In 2012, a 400 sqft green roof was installed at the center. Also on the roof are about 20 beehives, with honey for sale in the gallery. In 2025, Lillstreet is celebrating 50 years in business.

==Gallery exhibitions==
Exhibitions at the Lillstreet Art Center have included:
- Reformat: Digital Fabrication in Clay combined traditional ceramic techniques with digital fabrication such as 3D printing and computer-controlled routers.
- Neat: The Art of the Whiskey Vesselwas an exhibit of ceramic bottles, cups, flasks, jugs, and whiskey buckets.
- 100 Acts of Sewing, an exhibit of the fiber artist, Sonya Phillip.
- Graphic Noise: Gig Posters from the Chicago Printers Guild, an exhibit of Chicago-based printmakers.
- Cairn & Cloud: A Collective Expression of Trauma and Hope was created by Corinne Peterson, and composed of clay and porcelain objects made by workshops members dealing with trauma and grief.

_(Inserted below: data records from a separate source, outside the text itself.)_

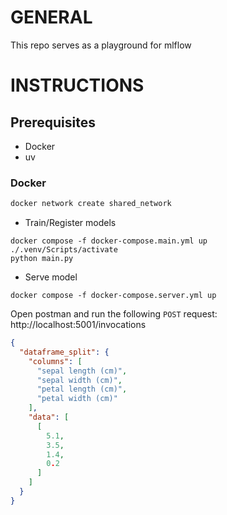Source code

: # GENERAL
This repo serves as a playground for mlflow

# INSTRUCTIONS

## Prerequisites
- Docker
- uv 


### Docker
```cmd
docker network create shared_network
```

- Train/Register models
```
docker compose -f docker-compose.main.yml up
./.venv/Scripts/activate
python main.py
```
- Serve model
```
docker compose -f docker-compose.server.yml up
```
Open postman and run the following `POST` request: 
http://localhost:5001/invocations
```json
{
  "dataframe_split": {
    "columns": [
      "sepal length (cm)",
      "sepal width (cm)",
      "petal length (cm)",
      "petal width (cm)"
    ],
    "data": [
      [
        5.1,
        3.5,
        1.4,
        0.2
      ]
    ]
  }
}
```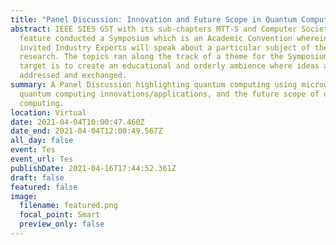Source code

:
 ```yaml
---
title: "Panel Discussion: Innovation and Future Scope in Quantum Computing"
abstract: IEEE SIES GST with its sub-chapters MTT-S and Computer Society in
  feature conducted a Symposium which is an Academic Convention wherein the
  invited Industry Experts will speak about a particular subject of their
  research. The topics ran along the track of a theme for the Symposium. The
  target is to create an educational and orderly ambience where ideas are
  addressed and exchanged.
summary: A Panel Discussion highlighting quantum computing using microwaves,
  quantum computing innovations/applications, and the future scope of quantum
  computing.
location: Virtual
date: 2021-04-04T10:00:47.460Z
date_end: 2021-04-04T12:00:49.567Z
all_day: false
event: Tes
event_url: Tes
publishDate: 2021-04-16T17:44:52.361Z
draft: false
featured: false
image:
  filename: featured.png
  focal_point: Smart
  preview_only: false
---
```

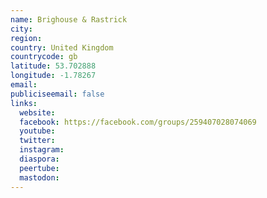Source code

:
 ```yaml
---
name: Brighouse & Rastrick
city:
region:
country: United Kingdom
countrycode: gb
latitude: 53.702888
longitude: -1.78267
email:
publiciseemail: false
links:
  website:
  facebook: https://facebook.com/groups/259407028074069
  youtube:
  twitter:
  instagram:
  diaspora:
  peertube:
  mastodon:
---
```

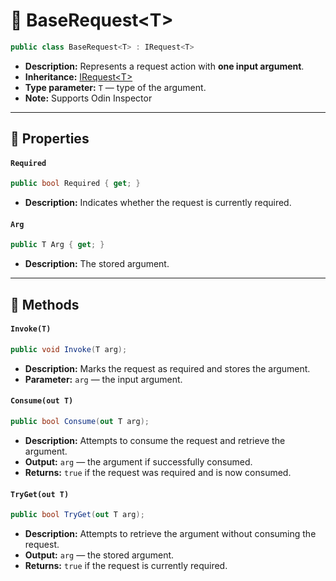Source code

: # 🧩 BaseRequest&lt;T&gt;

```csharp
public class BaseRequest<T> : IRequest<T>
```

- **Description:** Represents a request action with <b>one input argument</b>.
- **Inheritance:** [IRequest&lt;T&gt;](IRequest%601.md)
- **Type parameter:** `T` — type of the argument.
- **Note:** Supports Odin Inspector

---

## 🔑 Properties

#### `Required`

```csharp
public bool Required { get; }
```

- **Description:** Indicates whether the request is currently required.

#### `Arg`

```csharp
public T Arg { get; }
```

- **Description:** The stored argument.

---

## 🏹 Methods

#### `Invoke(T)`

```csharp
public void Invoke(T arg);
```

- **Description:** Marks the request as required and stores the argument.
- **Parameter:** `arg` — the input argument.

#### `Consume(out T)`

```csharp
public bool Consume(out T arg);
```

- **Description:** Attempts to consume the request and retrieve the argument.
- **Output:** `arg` — the argument if successfully consumed.
- **Returns:** `true` if the request was required and is now consumed.

#### `TryGet(out T)`

```csharp
public bool TryGet(out T arg);
```

- **Description:** Attempts to retrieve the argument without consuming the request.
- **Output:** `arg` — the stored argument.
- **Returns:** `true` if the request is currently required.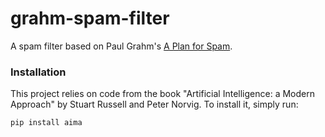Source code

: # grahm-spam-filter

A spam filter based on Paul Grahm's [A Plan for Spam](http://www.paulgraham.com/spam.html).

### Installation

This project relies on code from the book "Artificial Intelligence: a Modern Approach" by Stuart Russell and Peter Norvig.
To install it, simply run:

```bash
pip install aima
```
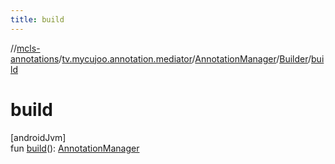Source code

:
 ```yaml
---
title: build
---
```

//[mcls-annotations](../../../../index.html)/[tv.mycujoo.annotation.mediator](../../index.html)/[AnnotationManager](../index.html)/[Builder](index.html)/[build](build.html)



# build



[androidJvm]\
fun [build](build.html)(): [AnnotationManager](../index.html)




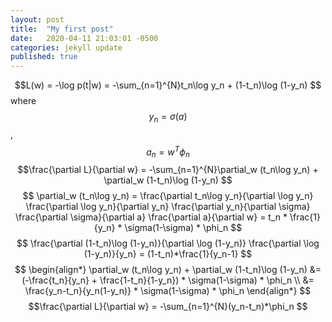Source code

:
 ```yaml
---
layout: post
title:  "My first post"
date:   2020-04-11 21:03:01 -0500
categories: jekyll update
published: true
---
```


$$L(w) = -\log p(t|w) = -\sum_{n=1}^{N}t_n\log y_n + (1-t_n)\log (1-y_n) $$
where $$y_n = \sigma(a)$$, $$a_n = w^T\phi_n $$
$$\frac{\partial L}{\partial w} = -\sum_{n=1}^{N}\partial_w (t_n\log y_n) + \partial_w (1-t_n)\log (1-y_n) $$
$$
\partial_w (t_n\log y_n) = \frac{\partial t_n\log y_n}{\partial \log y_n}
\frac{\partial \log y_n}{\partial y_n} \frac{\partial y_n}{\partial \sigma}
\frac{\partial \sigma}{\partial a} \frac{\partial a}{\partial w}  
= t_n * \frac{1}{y_n} * \sigma(1-\sigma) * \phi_n
$$
$$
\frac{\partial (1-t_n)\log (1-y_n)}{\partial \log (1-y_n)} 
\frac{\partial \log (1-y_n)}{y_n}
= (1-t_n)*\frac{1}{y_n-1}
$$
$$
\begin{align*}
\partial_w (t_n\log y_n) + \partial_w (1-t_n)\log (1-y_n) &= (-\frac{t_n}{y_n} + \frac{1-t_n}{1-y_n}) * \sigma(1-\sigma) * \phi_n \\
&= \frac{y_n-t_n}{y_n(1-y_n)} * \sigma(1-\sigma) * \phi_n
\end{align*}
$$
$$\frac{\partial L}{\partial w} = -\sum_{n=1}^{N}(y_n-t_n)*\phi_n $$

- Before I Die…, was an outdoor, chalkboard-based, art exhibit that encouraged passers-by to fill in the open-ended sentence. Originally conceived by artist Candy Chang.
- In the Penal Colony was Philip Glass' adaptation of Kafka's short story, staged by the Chicago Fringe Opera. The chamber opera was performed in the painting and drawing studio.